Segment Open
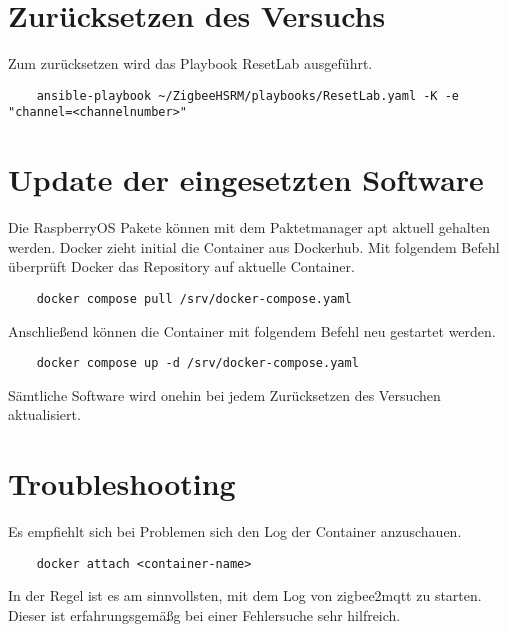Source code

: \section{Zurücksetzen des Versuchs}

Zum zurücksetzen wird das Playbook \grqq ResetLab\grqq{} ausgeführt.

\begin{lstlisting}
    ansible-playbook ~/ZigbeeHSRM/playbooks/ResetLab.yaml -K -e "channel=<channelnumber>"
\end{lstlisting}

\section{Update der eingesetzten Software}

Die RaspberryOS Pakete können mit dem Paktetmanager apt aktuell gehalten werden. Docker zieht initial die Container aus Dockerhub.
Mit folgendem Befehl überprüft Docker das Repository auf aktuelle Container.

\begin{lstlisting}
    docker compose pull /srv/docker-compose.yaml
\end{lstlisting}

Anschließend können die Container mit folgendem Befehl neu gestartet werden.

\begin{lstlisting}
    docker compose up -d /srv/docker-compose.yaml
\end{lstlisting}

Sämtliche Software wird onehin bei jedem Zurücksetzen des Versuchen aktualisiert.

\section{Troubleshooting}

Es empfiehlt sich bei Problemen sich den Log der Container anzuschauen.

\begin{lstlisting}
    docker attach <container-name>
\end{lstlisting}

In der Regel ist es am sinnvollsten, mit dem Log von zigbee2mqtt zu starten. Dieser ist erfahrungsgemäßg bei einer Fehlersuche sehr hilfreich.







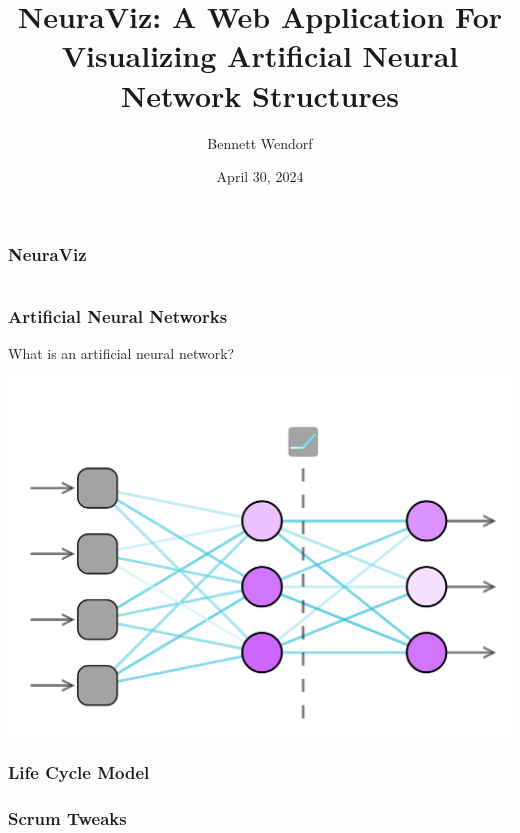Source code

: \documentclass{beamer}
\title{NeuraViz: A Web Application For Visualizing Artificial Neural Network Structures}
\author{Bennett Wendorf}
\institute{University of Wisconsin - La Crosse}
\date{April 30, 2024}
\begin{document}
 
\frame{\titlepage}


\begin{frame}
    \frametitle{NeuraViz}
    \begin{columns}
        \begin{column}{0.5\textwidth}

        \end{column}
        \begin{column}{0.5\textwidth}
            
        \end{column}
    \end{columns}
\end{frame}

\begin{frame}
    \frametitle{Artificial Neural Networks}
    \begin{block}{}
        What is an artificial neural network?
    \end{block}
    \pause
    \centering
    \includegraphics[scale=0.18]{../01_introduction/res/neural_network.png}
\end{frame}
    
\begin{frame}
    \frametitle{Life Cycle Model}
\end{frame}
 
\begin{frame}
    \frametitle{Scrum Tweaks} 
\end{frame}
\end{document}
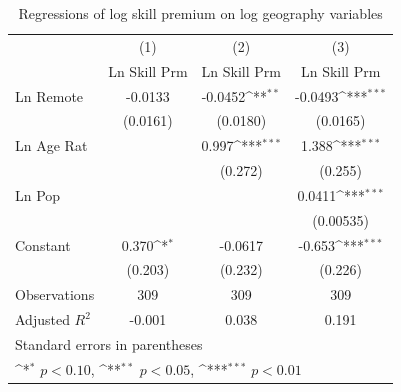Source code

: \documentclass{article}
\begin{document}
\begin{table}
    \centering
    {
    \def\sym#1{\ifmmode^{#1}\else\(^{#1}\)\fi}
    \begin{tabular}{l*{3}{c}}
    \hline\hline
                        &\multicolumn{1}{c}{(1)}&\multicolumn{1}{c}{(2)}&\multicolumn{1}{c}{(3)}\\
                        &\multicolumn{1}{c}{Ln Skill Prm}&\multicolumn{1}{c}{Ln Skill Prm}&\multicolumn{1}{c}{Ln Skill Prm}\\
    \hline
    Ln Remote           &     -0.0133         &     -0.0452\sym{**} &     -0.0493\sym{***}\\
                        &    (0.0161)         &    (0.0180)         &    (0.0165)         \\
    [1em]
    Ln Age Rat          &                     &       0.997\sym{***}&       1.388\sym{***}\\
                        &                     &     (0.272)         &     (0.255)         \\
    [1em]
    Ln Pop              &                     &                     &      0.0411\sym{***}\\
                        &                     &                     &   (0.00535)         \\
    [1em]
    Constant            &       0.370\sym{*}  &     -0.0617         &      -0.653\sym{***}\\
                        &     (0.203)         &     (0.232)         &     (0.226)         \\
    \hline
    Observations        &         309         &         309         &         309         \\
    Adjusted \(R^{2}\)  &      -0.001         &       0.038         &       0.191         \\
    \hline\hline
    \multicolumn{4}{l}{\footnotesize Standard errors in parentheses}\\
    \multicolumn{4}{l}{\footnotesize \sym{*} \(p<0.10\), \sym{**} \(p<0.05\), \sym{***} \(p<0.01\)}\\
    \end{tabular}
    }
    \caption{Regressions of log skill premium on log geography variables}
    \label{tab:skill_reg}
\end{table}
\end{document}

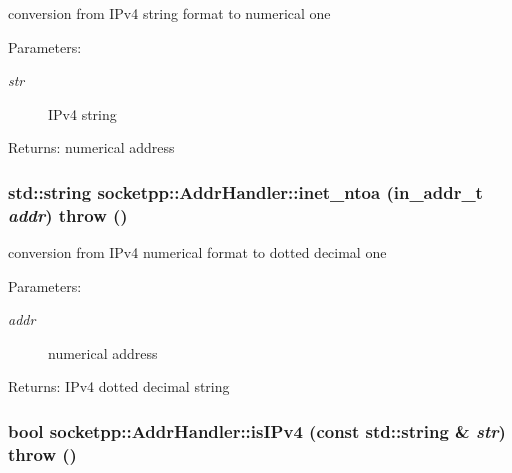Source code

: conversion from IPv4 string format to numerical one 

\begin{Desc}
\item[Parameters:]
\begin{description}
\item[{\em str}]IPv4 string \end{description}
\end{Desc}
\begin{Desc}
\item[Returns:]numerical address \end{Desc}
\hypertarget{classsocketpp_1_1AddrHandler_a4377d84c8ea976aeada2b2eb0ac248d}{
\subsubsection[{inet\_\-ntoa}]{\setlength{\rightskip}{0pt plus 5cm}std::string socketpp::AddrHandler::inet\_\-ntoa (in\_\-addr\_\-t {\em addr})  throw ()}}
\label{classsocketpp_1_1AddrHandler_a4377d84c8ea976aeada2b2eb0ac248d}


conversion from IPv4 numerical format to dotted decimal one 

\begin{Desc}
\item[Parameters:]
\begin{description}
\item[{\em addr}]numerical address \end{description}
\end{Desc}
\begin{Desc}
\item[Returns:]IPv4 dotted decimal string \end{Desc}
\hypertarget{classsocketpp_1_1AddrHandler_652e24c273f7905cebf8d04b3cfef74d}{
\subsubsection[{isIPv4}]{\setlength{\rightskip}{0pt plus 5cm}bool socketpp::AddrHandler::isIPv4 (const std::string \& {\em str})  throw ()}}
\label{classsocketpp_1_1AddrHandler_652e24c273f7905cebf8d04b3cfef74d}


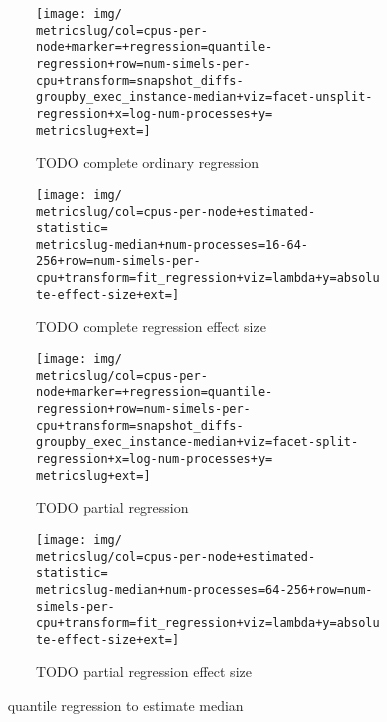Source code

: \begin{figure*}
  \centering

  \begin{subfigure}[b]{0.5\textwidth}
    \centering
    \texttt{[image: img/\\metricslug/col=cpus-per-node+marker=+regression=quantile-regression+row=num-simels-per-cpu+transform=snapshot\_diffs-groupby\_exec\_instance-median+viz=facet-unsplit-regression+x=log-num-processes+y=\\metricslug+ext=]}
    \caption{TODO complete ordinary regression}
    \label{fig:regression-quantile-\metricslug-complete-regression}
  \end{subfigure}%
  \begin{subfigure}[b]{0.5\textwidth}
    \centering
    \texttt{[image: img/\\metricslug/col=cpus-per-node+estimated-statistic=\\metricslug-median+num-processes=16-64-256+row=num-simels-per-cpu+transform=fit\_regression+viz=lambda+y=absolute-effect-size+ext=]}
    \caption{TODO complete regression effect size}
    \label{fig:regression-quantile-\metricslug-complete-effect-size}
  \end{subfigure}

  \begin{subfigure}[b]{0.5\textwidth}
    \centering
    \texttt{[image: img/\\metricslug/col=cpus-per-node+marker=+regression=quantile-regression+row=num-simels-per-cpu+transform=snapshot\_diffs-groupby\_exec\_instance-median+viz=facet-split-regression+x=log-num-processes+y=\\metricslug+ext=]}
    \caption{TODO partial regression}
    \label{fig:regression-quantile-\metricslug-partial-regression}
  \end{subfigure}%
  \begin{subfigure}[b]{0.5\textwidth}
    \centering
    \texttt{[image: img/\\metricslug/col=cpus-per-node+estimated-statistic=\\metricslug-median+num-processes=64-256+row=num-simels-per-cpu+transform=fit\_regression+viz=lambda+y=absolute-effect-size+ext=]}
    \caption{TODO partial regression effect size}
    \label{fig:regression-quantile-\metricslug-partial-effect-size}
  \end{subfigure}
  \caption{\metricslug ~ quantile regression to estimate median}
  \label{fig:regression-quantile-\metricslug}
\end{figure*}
Segment Closed
Without the pictures, restate all of the entries above verbatim.

Source code

: \section{Zurücksetzen des Versuchs}

Zum zurücksetzen wird das Playbook \grqq ResetLab\grqq{} ausgeführt.

\begin{lstlisting}
    ansible-playbook ~/ZigbeeHSRM/playbooks/ResetLab.yaml -K -e "channel=<channelnumber>"
\end{lstlisting}

\section{Update der eingesetzten Software}

Die RaspberryOS Pakete können mit dem Paktetmanager apt aktuell gehalten werden. Docker zieht initial die Container aus Dockerhub.
Mit folgendem Befehl überprüft Docker das Repository auf aktuelle Container.

\begin{lstlisting}
    docker compose pull /srv/docker-compose.yaml
\end{lstlisting}

Anschließend können die Container mit folgendem Befehl neu gestartet werden.

\begin{lstlisting}
    docker compose up -d /srv/docker-compose.yaml
\end{lstlisting}

Sämtliche Software wird onehin bei jedem Zurücksetzen des Versuchen aktualisiert.

\section{Troubleshooting}

Es empfiehlt sich bei Problemen sich den Log der Container anzuschauen.

\begin{lstlisting}
    docker attach <container-name>
\end{lstlisting}

In der Regel ist es am sinnvollsten, mit dem Log von zigbee2mqtt zu starten. Dieser ist erfahrungsgemäßg bei einer Fehlersuche sehr hilfreich.







Source code

: \documentclass{beamer}
\title{NeuraViz: A Web Application For Visualizing Artificial Neural Network Structures}
\author{Bennett Wendorf}
\institute{University of Wisconsin - La Crosse}
\date{April 30, 2024}
\begin{document}
 
\frame{\titlepage}


\begin{frame}
    \frametitle{NeuraViz}
    \begin{columns}
        \begin{column}{0.5\textwidth}

        \end{column}
        \begin{column}{0.5\textwidth}
            
        \end{column}
    \end{columns}
\end{frame}

\begin{frame}
    \frametitle{Artificial Neural Networks}
    \begin{block}{}
        What is an artificial neural network?
    \end{block}
    \pause
    \centering
    \includegraphics[scale=0.18]{../01_introduction/res/neural_network.png}
\end{frame}
    
\begin{frame}
    \frametitle{Life Cycle Model}
\end{frame}
 
\begin{frame}
    \frametitle{Scrum Tweaks} 
\end{frame}
\end{document}
Source code

: \documentclass{article}
\begin{document}
\begin{table}
    \centering
    {
    \def\sym#1{\ifmmode^{#1}\else\(^{#1}\)\fi}
    \begin{tabular}{l*{3}{c}}
    \hline\hline
                        &\multicolumn{1}{c}{(1)}&\multicolumn{1}{c}{(2)}&\multicolumn{1}{c}{(3)}\\
                        &\multicolumn{1}{c}{Ln Skill Prm}&\multicolumn{1}{c}{Ln Skill Prm}&\multicolumn{1}{c}{Ln Skill Prm}\\
    \hline
    Ln Remote           &     -0.0133         &     -0.0452\sym{**} &     -0.0493\sym{***}\\
                        &    (0.0161)         &    (0.0180)         &    (0.0165)         \\
    [1em]
    Ln Age Rat          &                     &       0.997\sym{***}&       1.388\sym{***}\\
                        &                     &     (0.272)         &     (0.255)         \\
    [1em]
    Ln Pop              &                     &                     &      0.0411\sym{***}\\
                        &                     &                     &   (0.00535)         \\
    [1em]
    Constant            &       0.370\sym{*}  &     -0.0617         &      -0.653\sym{***}\\
                        &     (0.203)         &     (0.232)         &     (0.226)         \\
    \hline
    Observations        &         309         &         309         &         309         \\
    Adjusted \(R^{2}\)  &      -0.001         &       0.038         &       0.191         \\
    \hline\hline
    \multicolumn{4}{l}{\footnotesize Standard errors in parentheses}\\
    \multicolumn{4}{l}{\footnotesize \sym{*} \(p<0.10\), \sym{**} \(p<0.05\), \sym{***} \(p<0.01\)}\\
    \end{tabular}
    }
    \caption{Regressions of log skill premium on log geography variables}
    \label{tab:skill_reg}
\end{table}
\end{document}

Source code

: conversion from IPv4 string format to numerical one 

\begin{Desc}
\item[Parameters:]
\begin{description}
\item[{\em str}]IPv4 string \end{description}
\end{Desc}
\begin{Desc}
\item[Returns:]numerical address \end{Desc}
\hypertarget{classsocketpp_1_1AddrHandler_a4377d84c8ea976aeada2b2eb0ac248d}{
\subsubsection[{inet\_\-ntoa}]{\setlength{\rightskip}{0pt plus 5cm}std::string socketpp::AddrHandler::inet\_\-ntoa (in\_\-addr\_\-t {\em addr})  throw ()}}
\label{classsocketpp_1_1AddrHandler_a4377d84c8ea976aeada2b2eb0ac248d}


conversion from IPv4 numerical format to dotted decimal one 

\begin{Desc}
\item[Parameters:]
\begin{description}
\item[{\em addr}]numerical address \end{description}
\end{Desc}
\begin{Desc}
\item[Returns:]IPv4 dotted decimal string \end{Desc}
\hypertarget{classsocketpp_1_1AddrHandler_652e24c273f7905cebf8d04b3cfef74d}{
\subsubsection[{isIPv4}]{\setlength{\rightskip}{0pt plus 5cm}bool socketpp::AddrHandler::isIPv4 (const std::string \& {\em str})  throw ()}}
\label{classsocketpp_1_1AddrHandler_652e24c273f7905cebf8d04b3cfef74d}


Source code

: \begin{figure*}
  \centering

  \begin{subfigure}[b]{0.5\textwidth}
    \centering
    \texttt{[image: img/\\metricslug/col=cpus-per-node+marker=+regression=quantile-regression+row=num-simels-per-cpu+transform=snapshot\_diffs-groupby\_exec\_instance-median+viz=facet-unsplit-regression+x=log-num-processes+y=\\metricslug+ext=]}
    \caption{TODO complete ordinary regression}
    \label{fig:regression-quantile-\metricslug-complete-regression}
  \end{subfigure}%
  \begin{subfigure}[b]{0.5\textwidth}
    \centering
    \texttt{[image: img/\\metricslug/col=cpus-per-node+estimated-statistic=\\metricslug-median+num-processes=16-64-256+row=num-simels-per-cpu+transform=fit\_regression+viz=lambda+y=absolute-effect-size+ext=]}
    \caption{TODO complete regression effect size}
    \label{fig:regression-quantile-\metricslug-complete-effect-size}
  \end{subfigure}

  \begin{subfigure}[b]{0.5\textwidth}
    \centering
    \texttt{[image: img/\\metricslug/col=cpus-per-node+marker=+regression=quantile-regression+row=num-simels-per-cpu+transform=snapshot\_diffs-groupby\_exec\_instance-median+viz=facet-split-regression+x=log-num-processes+y=\\metricslug+ext=]}
    \caption{TODO partial regression}
    \label{fig:regression-quantile-\metricslug-partial-regression}
  \end{subfigure}%
  \begin{subfigure}[b]{0.5\textwidth}
    \centering
    \texttt{[image: img/\\metricslug/col=cpus-per-node+estimated-statistic=\\metricslug-median+num-processes=64-256+row=num-simels-per-cpu+transform=fit\_regression+viz=lambda+y=absolute-effect-size+ext=]}
    \caption{TODO partial regression effect size}
    \label{fig:regression-quantile-\metricslug-partial-effect-size}
  \end{subfigure}
  \caption{\metricslug ~ quantile regression to estimate median}
  \label{fig:regression-quantile-\metricslug}
\end{figure*}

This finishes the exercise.